CITY HALL

Rifts widen as council nears zoning overhaul vote

In six-hour meeting, council members split at times on policy framework for latest code rewrite

Philip Jankowski
pjankowski@statesman.com
Roughly eight months after CodeNext crashed to a halt last August, the Austin City Council is preparing to relaunch a rewrite of the city's land use rules. On Tuesday, council members hashed out policy guidelines that they want to follow during the process. [RALPH BARRERA / AMERICAN-STATESMAN]

As the Austin City Council moves toward a critical vote to restart an overhaul of the city's decades-old land development code, rifts continue to widen between council members, who are drilling down into what they want to emerge from the rubble of CodeNext.

During a work session Tuesday, Mayor Steve Adler attempted to usher the council toward consensus regarding a policy framework that City Manager Spencer Cronk has requested in advance of the latest attempt to rewrite Austin's land use rules. It took more than six hours, but the council worked through the five policy questions posited to them by Cronk.

The disagreements came on a range of issues, such as whether the city should allow for three housing units to be put on every residential lot, whether housing density should be aimed at the city's center, how to define "missing middle housing" and whether certain neighborhood districts should be exempt from zoning changes.

"I think we need to recognize that it's not as black and white as passing our priorities one day and the next day rezoning the entire city," Council Member Ann Kitchen said.

The council will vote Thursday on the guiding policies and set in motion a new effort to rewrite a land-use code that has been tied to institutional racism, gentrification and displacement of low-income residents. The previous $8.5 million effort, CodeNext, ended in failure after the City Council voted in August to halt the increasingly contentious effort.
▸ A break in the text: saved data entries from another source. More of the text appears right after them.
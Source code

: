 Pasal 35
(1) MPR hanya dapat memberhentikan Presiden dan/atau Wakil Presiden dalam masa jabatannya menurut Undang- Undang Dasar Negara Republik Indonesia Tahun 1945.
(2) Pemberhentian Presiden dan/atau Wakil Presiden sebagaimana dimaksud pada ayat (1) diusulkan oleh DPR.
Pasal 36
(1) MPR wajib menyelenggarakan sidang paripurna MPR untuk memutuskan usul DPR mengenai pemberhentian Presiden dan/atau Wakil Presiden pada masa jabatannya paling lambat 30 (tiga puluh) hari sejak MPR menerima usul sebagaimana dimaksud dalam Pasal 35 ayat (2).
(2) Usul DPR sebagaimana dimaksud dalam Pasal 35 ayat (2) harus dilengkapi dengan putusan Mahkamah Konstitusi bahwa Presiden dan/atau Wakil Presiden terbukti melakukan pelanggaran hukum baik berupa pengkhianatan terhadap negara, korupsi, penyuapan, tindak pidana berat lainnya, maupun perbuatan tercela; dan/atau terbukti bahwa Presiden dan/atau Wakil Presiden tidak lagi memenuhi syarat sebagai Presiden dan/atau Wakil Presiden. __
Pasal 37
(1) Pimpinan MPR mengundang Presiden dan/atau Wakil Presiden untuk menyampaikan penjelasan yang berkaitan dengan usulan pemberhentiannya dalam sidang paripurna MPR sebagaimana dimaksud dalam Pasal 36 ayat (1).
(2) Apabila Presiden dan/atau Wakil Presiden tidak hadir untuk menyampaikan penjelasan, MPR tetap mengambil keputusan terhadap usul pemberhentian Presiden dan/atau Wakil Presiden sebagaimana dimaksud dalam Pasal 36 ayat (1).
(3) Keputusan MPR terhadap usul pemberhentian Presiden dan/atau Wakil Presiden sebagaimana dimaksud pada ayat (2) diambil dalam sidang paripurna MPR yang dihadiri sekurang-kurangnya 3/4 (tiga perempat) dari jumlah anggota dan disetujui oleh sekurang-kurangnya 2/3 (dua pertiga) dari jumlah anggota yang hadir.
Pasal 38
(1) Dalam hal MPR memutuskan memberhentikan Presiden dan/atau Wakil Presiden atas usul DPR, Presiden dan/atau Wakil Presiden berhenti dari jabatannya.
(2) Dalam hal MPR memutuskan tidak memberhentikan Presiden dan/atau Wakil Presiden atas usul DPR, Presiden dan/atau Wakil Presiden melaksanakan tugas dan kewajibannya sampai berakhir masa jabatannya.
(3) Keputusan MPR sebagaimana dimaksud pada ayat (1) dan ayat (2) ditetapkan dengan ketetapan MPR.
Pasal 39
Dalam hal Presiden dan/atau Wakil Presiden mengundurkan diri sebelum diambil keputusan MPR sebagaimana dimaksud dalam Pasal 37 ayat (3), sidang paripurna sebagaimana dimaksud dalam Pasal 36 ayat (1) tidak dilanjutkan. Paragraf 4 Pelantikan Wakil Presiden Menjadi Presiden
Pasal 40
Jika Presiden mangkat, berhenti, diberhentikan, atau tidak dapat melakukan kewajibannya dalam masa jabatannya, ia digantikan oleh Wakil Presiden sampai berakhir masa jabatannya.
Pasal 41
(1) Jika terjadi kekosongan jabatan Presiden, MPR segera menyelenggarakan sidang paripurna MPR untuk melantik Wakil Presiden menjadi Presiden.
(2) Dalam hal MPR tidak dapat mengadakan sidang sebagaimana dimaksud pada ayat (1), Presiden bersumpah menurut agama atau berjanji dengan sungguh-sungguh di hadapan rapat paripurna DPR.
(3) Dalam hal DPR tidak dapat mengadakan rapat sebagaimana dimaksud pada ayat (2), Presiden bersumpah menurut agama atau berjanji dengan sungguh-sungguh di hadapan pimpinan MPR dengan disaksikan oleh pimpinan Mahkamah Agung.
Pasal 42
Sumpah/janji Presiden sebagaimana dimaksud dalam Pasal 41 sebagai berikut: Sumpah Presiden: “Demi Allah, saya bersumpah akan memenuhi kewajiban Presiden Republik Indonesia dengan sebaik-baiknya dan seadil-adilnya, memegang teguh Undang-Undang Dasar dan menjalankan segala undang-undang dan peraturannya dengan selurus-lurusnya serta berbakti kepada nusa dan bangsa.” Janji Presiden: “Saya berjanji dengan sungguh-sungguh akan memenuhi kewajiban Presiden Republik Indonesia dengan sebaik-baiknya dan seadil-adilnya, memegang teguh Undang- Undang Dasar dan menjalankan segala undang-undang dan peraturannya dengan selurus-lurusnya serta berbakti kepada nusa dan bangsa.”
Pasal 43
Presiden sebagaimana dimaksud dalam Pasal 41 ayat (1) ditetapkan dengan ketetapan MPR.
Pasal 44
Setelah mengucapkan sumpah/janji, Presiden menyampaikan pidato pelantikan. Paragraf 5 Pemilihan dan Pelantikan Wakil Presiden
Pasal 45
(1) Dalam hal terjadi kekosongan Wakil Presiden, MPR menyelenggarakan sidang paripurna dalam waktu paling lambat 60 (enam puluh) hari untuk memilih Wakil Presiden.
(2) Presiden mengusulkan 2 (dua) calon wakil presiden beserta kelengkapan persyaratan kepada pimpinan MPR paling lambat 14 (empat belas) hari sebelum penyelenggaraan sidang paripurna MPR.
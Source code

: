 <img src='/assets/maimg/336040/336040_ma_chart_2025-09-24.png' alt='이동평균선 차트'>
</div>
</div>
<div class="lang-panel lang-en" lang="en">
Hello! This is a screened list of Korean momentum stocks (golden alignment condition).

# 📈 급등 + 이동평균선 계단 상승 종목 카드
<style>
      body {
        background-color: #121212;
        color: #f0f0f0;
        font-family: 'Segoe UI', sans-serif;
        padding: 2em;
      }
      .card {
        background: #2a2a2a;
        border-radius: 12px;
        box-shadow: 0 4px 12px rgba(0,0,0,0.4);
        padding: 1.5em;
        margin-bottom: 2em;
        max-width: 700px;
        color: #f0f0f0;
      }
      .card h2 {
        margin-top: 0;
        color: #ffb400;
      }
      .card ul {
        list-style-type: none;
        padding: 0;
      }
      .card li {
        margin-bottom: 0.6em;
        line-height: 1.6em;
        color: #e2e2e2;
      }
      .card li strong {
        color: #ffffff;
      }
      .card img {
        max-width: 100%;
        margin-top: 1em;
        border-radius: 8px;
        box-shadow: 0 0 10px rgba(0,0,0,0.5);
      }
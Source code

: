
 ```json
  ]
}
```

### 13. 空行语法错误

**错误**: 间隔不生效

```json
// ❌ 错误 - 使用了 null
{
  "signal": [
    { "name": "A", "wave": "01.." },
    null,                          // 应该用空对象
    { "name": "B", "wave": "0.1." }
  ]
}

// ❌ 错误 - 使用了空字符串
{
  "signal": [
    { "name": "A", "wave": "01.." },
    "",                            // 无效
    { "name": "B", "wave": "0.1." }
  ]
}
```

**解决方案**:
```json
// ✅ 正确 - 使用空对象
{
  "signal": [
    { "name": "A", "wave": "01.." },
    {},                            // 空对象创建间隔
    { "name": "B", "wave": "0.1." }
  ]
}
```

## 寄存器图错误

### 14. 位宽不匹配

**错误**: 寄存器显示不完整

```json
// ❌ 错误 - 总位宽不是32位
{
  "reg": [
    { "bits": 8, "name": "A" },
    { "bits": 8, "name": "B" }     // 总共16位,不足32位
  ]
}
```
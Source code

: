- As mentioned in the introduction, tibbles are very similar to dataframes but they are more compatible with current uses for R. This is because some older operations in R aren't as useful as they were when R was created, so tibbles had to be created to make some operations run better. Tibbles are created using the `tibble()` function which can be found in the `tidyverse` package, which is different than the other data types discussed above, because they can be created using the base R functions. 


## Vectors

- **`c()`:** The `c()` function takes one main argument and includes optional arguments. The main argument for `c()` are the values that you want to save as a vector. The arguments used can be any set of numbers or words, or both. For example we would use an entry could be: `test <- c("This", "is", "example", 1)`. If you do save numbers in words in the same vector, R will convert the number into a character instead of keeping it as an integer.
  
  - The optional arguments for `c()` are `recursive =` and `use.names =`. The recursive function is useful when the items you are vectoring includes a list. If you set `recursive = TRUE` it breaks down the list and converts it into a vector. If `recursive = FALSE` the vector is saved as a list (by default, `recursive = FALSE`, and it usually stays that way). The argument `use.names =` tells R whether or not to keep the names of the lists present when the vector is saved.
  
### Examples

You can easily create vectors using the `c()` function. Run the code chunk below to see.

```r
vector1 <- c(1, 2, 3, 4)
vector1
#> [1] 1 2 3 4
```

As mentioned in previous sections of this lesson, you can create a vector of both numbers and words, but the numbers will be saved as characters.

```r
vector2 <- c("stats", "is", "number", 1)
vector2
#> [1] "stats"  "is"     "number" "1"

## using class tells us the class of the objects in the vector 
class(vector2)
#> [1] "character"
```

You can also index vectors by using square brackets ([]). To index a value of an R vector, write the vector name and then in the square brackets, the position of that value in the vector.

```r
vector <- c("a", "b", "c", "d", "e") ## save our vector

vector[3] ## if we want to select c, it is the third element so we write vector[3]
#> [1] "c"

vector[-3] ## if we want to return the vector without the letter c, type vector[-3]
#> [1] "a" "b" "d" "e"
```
As a starting point, Adler's office has created a base document that calls for:

  • A vast scope to the rewrite that includes reworking the code and creating a new zoning map simultaneously. Both would be ready for adoption by the council on first reading in October. The starting point for the latest rewrite attempt would be the third draft of CodeNext.
  • A revised code that allows for an increase of more than 287,000 new housing units over 10 years. Zoning changes allowing for larger developments would be tied to the creation of either affordable housing or so-called missing middle housing. The new code also would apply density bonus programs to more of the city.
  • Changes to the code that boost the potential for increases in missing middle housing, broadly defined as smaller apartment developments, such as garage apartments or four-plexes. These revisions would ease regulations surrounding the creation of accessory dwelling units.
  • Reducing compatibility standards that often restrict building heights and other characteristics beyond the guidelines in the third draft of CodeNext.
  • Lessening but not eliminating parking requirements to a greater extent than was proposed in CodeNext. Americans with Disabilities Act requirements would remain for larger developments, but other parking requirements would be eliminated in areas a quarter-mile from spots designated as activity centers, activity corridors and transit stations.

Council members likely will have more than a dozen amendments Thursday during what should be a lengthy debate.

The amendment that garnered the most attention Tuesday came from Council Members Jimmy Flannigan, Natasha Harper-Madison and Sabino "Pio" Renteria. In general, it calls for the yet-to-be-written code to go further than Adler suggested, including eliminating parking requirements, and possibly eliminating specialized neighborhood land-use regulations that exist for some neighborhoods, including Hyde Park and Travis Heights.

Council Member Kathie Tovo in particular bristled at the amendment's suggestion that two-thirds of new housing be built in the city's urban core, which encompasses a large majority of her Central and East Austin district.

"To achieve this in the urban core will mean the demolition of likely lots of the existing middle missing housing," Tovo said. "So we really need to be more thoughtful about this conversation, about how we move forward."